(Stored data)
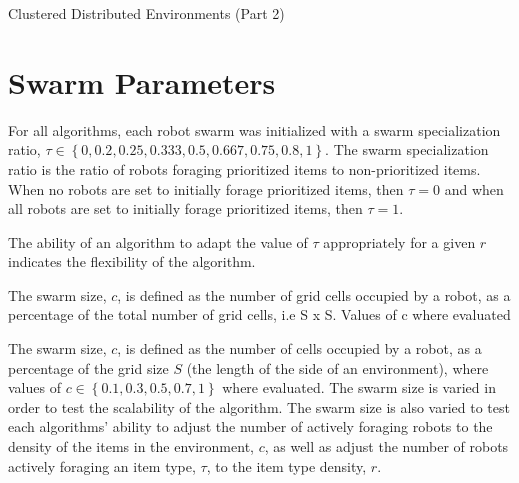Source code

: \begin{algorithm}

\caption{Clustered Distributed Environments (Part 2)}
\label{algorithm:clustered2}
\begin{algorithmic}[1]
	  \State {}
	  \State {}
	  \State {}
	
		  \State {}
		  \State {}
		  \State {}
				
        	\State {}
        	\State {}
				  \State {}
				  \State {}	
			  \EndIf
		  \EndWhile
		\EndIf
	\EndWhile
\EndFunction
\end{algorithmic}
\end{algorithm}


\section{Swarm Parameters}
\label{swarmparameters}

For all algorithms, each robot swarm was initialized with 
a swarm specialization ratio, $\tau\in\left\{0, 0.2, 0.25, 0.333, 0.5, 0.667, 0.75, 0.8,1\right\}$. The swarm specialization ratio is the ratio of robots foraging prioritized items to non-prioritized items. When no robots are set to initially forage prioritized items, then $\tau=0$ and when all robots are set to initially forage prioritized items, then $\tau=1$.

The ability of an algorithm to adapt the value of $\tau$ appropriately for a given $r$ indicates the flexibility of the algorithm.


The swarm size, $c$, is defined as the number of grid cells occupied by a robot, as a percentage of the total number of grid cells, i.e S x S. Values of c where evaluated


The swarm size, $c$, is defined as the number of cells occupied by a robot, as a percentage of the grid size $S$ (the length of the side of an environment), where values of $c\in\left\{0.1, 0.3, 0.5, 0.7, 1\right\}$ where evaluated. The swarm size is varied in order to test the scalability of the algorithm. The swarm size is also varied to test each algorithms' ability to adjust the number of actively foraging robots to the density of the items in the environment, $c$, as well as adjust the number of robots actively foraging an item type, $\tau$, to the item type density, $r$.

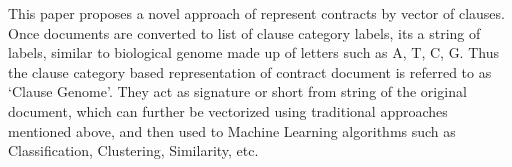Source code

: \documentclass[9pt,academicons]{article}
\begin{document}
This paper proposes a novel approach of represent contracts by vector of clauses.
Once documents are converted to list of clause category labels, its a string of labels, similar to biological genome made up of letters such as A, T, C, G. Thus the clause category based representation of contract document is referred to as `Clause Genome'.  They act as signature or short from string of the original document, which can further be vectorized using traditional approaches mentioned above, and then used to Machine Learning algorithms such as Classification, Clustering, Similarity, etc.






\end{document}
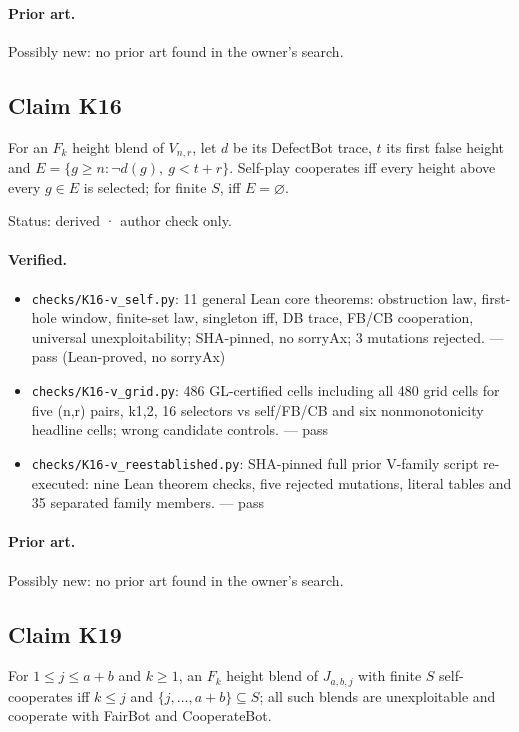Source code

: \documentclass{article}
\begin{document}
\paragraph{Prior art.} Possibly new: no prior art found in the owner's search.

\subsection*{Claim K16}

For an $F_k$ height blend of $V_{n,r}$, let $d$ be its DefectBot trace, $t$ its first false height and $E=\{g\ge n:\neg d(g),\ g<t+r\}$. Self-play cooperates iff every height above every $g\in E$ is selected; for finite $S$, iff $E=\varnothing$.

Status: derived · author check only.

\paragraph{Verified.}
\begin{itemize}
\item \texttt{checks/K16-v\_self.py}: 11 general Lean core theorems: obstruction law, first-hole window, finite-set law, singleton iff, DB trace, FB/CB cooperation, universal unexploitability; SHA-pinned, no sorryAx; 3 mutations rejected. --- pass (Lean-proved, no sorryAx)
\item \texttt{checks/K16-v\_grid.py}: 486 GL-certified cells including all 480 grid cells for five (n,r) pairs, k1,2, 16 selectors vs self/FB/CB and six nonmonotonicity headline cells; wrong candidate controls. --- pass
\item \texttt{checks/K16-v\_reestablished.py}: SHA-pinned full prior V-family script re-executed: nine Lean theorem checks, five rejected mutations, literal tables and 35 separated family members. --- pass
\end{itemize}

\paragraph{Prior art.} Possibly new: no prior art found in the owner's search.

\subsection*{Claim K19}

For $1\le j\le a+b$ and $k\ge1$, an $F_k$ height blend of $J_{a,b,j}$ with finite $S$ self-cooperates iff $k\le j$ and $\{j,\ldots,a+b\}\subseteq S$; all such blends are unexploitable and cooperate with FairBot and CooperateBot.
\end{document}

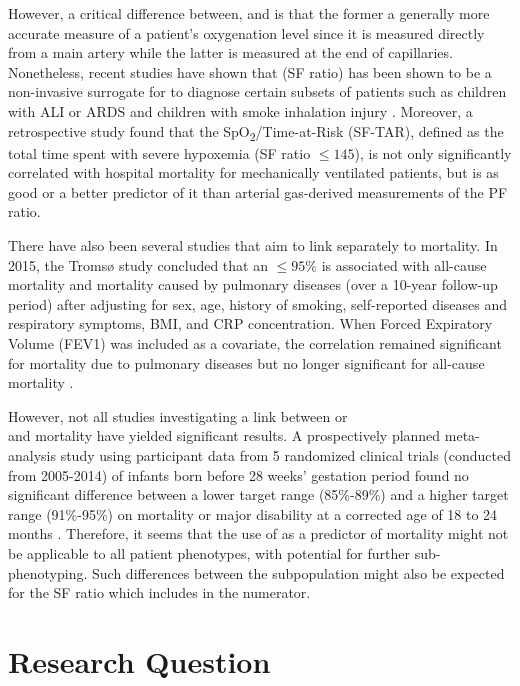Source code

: However, a critical difference between, \Pa and \Sp is that the former a generally more accurate measure of a patient's oxygenation level since it is measured directly from a main artery while the latter is measured at the end of capillaries. Nonetheless, recent studies have shown that \SF (SF ratio) has been shown to be a non-invasive surrogate for \PF to diagnose certain subsets of patients such as children with ALI or ARDS \citep{rice2007comparison} and children with smoke inhalation injury \citep{cambiaso2017correlation}. Moreover, a retrospective study found that the SpO\textsubscript{2}/\Fi Time-at-Risk (SF-TAR), defined as the total time spent with severe hypoxemia (SF ratio $\leq 145$), is not only significantly correlated with hospital mortality for mechanically ventilated patients, but is as good or a better predictor of it than arterial gas-derived measurements of the PF ratio. 

There have also been several studies that aim to link \Sp separately to mortality. In 2015, the Tromsø study concluded that an \Sp $\leq95\%$ is associated with all-cause mortality and mortality caused by pulmonary diseases (over a 10-year follow-up period) after adjusting for sex, age, history of smoking, self-reported diseases and respiratory symptoms, BMI, and CRP concentration. When Forced Expiratory Volume (FEV1) was included as a covariate, the correlation remained significant for mortality due to pulmonary diseases but no longer significant for all-cause mortality \citep{vold2015low}. 

However, not all studies investigating a link between \Sp or \\ \SF and mortality have yielded significant results. A prospectively planned meta-analysis study using participant data from 5 randomized clinical trials (conducted from 2005-2014) of infants born before 28 weeks' gestation period found no significant difference between a lower \Sp target range (85\%-89\%) and a higher \Sp target range (91\%-95\%) on mortality or major disability at a corrected age of 18 to 24 months \citep{askie2018association}. Therefore, it seems that the use of \Sp as a predictor of mortality might not be applicable to all patient phenotypes, with potential for further sub-phenotyping. Such differences between the subpopulation might also be expected for the SF ratio which includes \Sp in the numerator. 


\section{Research Question} 

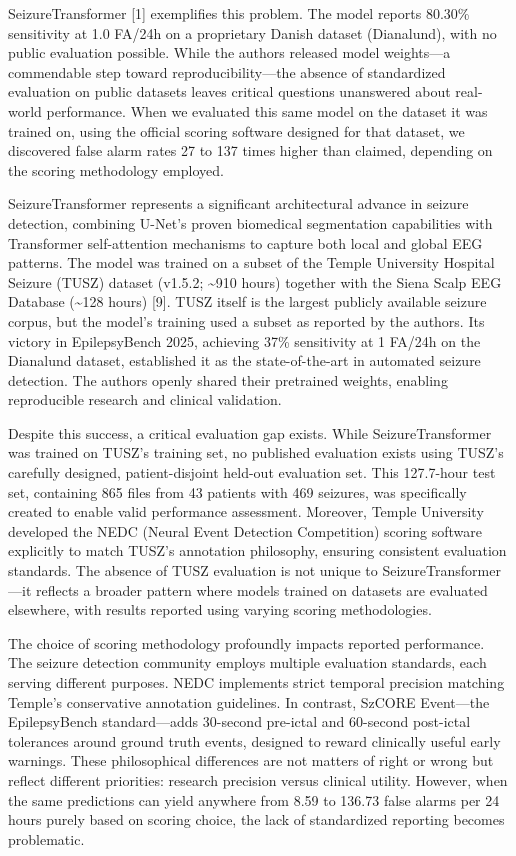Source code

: \documentclass[
]{article}
\begin{document}
SeizureTransformer {[}1{]} exemplifies this problem. The model reports
80.30\% sensitivity at 1.0 FA/24h on a proprietary Danish dataset
(Dianalund), with no public evaluation possible. While the authors
released model weights---a commendable step toward reproducibility---the
absence of standardized evaluation on public datasets leaves critical
questions unanswered about real-world performance. When we evaluated
this same model on the dataset it was trained on, using the official
scoring software designed for that dataset, we discovered false alarm
rates 27 to 137 times higher than claimed, depending on the scoring
methodology employed.

SeizureTransformer represents a significant architectural advance in
seizure detection, combining U-Net's proven biomedical segmentation
capabilities with Transformer self-attention mechanisms to capture both
local and global EEG patterns. The model was trained on a subset of the
Temple University Hospital Seizure (TUSZ) dataset (v1.5.2;
\textasciitilde910 hours) together with the Siena Scalp EEG Database
(\textasciitilde128 hours) {[}9{]}. TUSZ itself is the largest publicly
available seizure corpus, but the model's training used a subset as
reported by the authors. Its victory in EpilepsyBench 2025, achieving
37\% sensitivity at 1 FA/24h on the Dianalund dataset, established it as
the state-of-the-art in automated seizure detection. The authors openly
shared their pretrained weights, enabling reproducible research and
clinical validation.

Despite this success, a critical evaluation gap exists. While
SeizureTransformer was trained on TUSZ's training set, no published
evaluation exists using TUSZ's carefully designed, patient-disjoint
held-out evaluation set. This 127.7-hour test set, containing 865 files
from 43 patients with 469 seizures, was specifically created to enable
valid performance assessment. Moreover, Temple University developed the
NEDC (Neural Event Detection Competition) scoring software explicitly to
match TUSZ's annotation philosophy, ensuring consistent evaluation
standards. The absence of TUSZ evaluation is not unique to
SeizureTransformer---it reflects a broader pattern where models trained
on datasets are evaluated elsewhere, with results reported using varying
scoring methodologies.

The choice of scoring methodology profoundly impacts reported
performance. The seizure detection community employs multiple evaluation
standards, each serving different purposes. NEDC implements strict
temporal precision matching Temple's conservative annotation guidelines.
In contrast, SzCORE Event---the EpilepsyBench standard---adds 30-second
pre-ictal and 60-second post-ictal tolerances around ground truth
events, designed to reward clinically useful early warnings. These
philosophical differences are not matters of right or wrong but reflect
different priorities: research precision versus clinical utility.
However, when the same predictions can yield anywhere from 8.59 to
136.73 false alarms per 24 hours purely based on scoring choice, the
lack of standardized reporting becomes problematic.
\end{document}
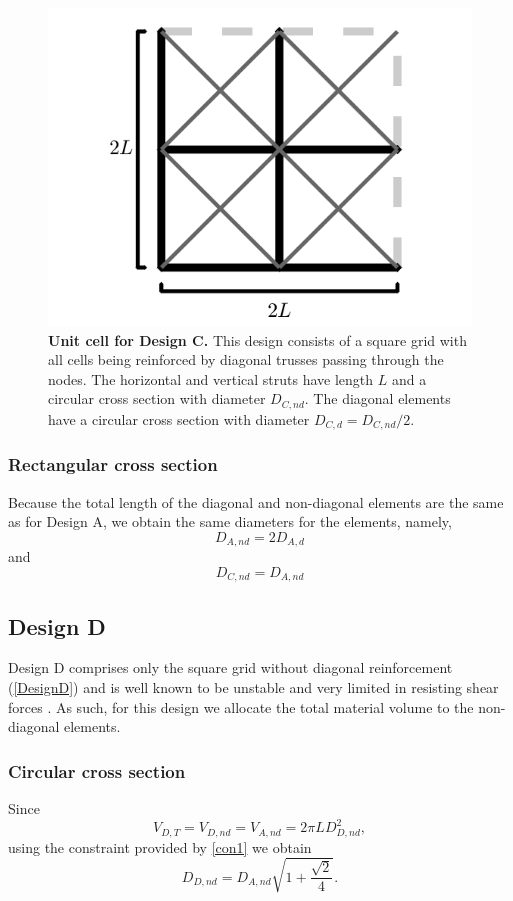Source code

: \documentclass[10pt,twoside]{fernandes_supp}
\begin{document}
\begin{figure}[H]
    \centering
    \includegraphics[width=0.4\linewidth]{SFig4.png}
    \caption{{\bf Unit cell for Design C.} This design consists of a square grid with all cells being reinforced by diagonal trusses passing through the nodes.  The horizontal and vertical struts have length $L$ and a circular cross section with diameter $D_{C,nd}$. The diagonal elements have a circular cross section  with diameter $D_{C,d}={D_{C,nd}}/{2}$.}
    \label{DesignC}
\end{figure}

\subsubsection{Rectangular cross section}
Because the total length of the diagonal and non-diagonal elements are the same as for Design A, we obtain the same diameters for the elements, namely,
\begin{equation}
D_{A,nd}=2D_{A,d}
\end{equation}
and
\begin{equation}
D_{C,nd}=D_{A,nd}
\end{equation}

\subsection{Design D} 
Design D comprises only the square grid without diagonal reinforcement (\cref{DesignD}) and is well known to be unstable and very limited in resisting shear forces \citep{gibson1999,deshpande2001}. As such, for this design we allocate the total material volume to the non-diagonal elements.

\subsubsection{Circular cross section}
Since
\begin{equation}
V_{D,T}=V_{D,nd}=V_{A,nd}=2\pi L D_{D,nd}^2,
\end{equation}
using the constraint provided by \cref{con1} we obtain
\begin{equation}
{D_{D,nd}}={D_{A,nd}}\sqrt{1+\frac{\sqrt{2}}{4}}. 
\end{equation}
\end{document}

» Goal of the exercise:
Where a line of the entries above holds the word "evaluated", return that line.

» Written answer:
The swarm size, $c$, is defined as the number of grid cells occupied by a robot, as a percentage of the total number of grid cells, i.e S x S. Values of c where evaluated
The swarm size, $c$, is defined as the number of cells occupied by a robot, as a percentage of the grid size $S$ (the length of the side of an environment), where values of $c\in\left\{0.1, 0.3, 0.5, 0.7, 1\right\}$ where evaluated. The swarm size is varied in order to test the scalability of the algorithm. The swarm size is also varied to test each algorithms' ability to adjust the number of actively foraging robots to the density of the items in the environment, $c$, as well as adjust the number of robots actively foraging an item type, $\tau$, to the item type density, $r$.
questions unanswered about real-world performance. When we evaluated
on datasets are evaluated elsewhere, with results reported using varying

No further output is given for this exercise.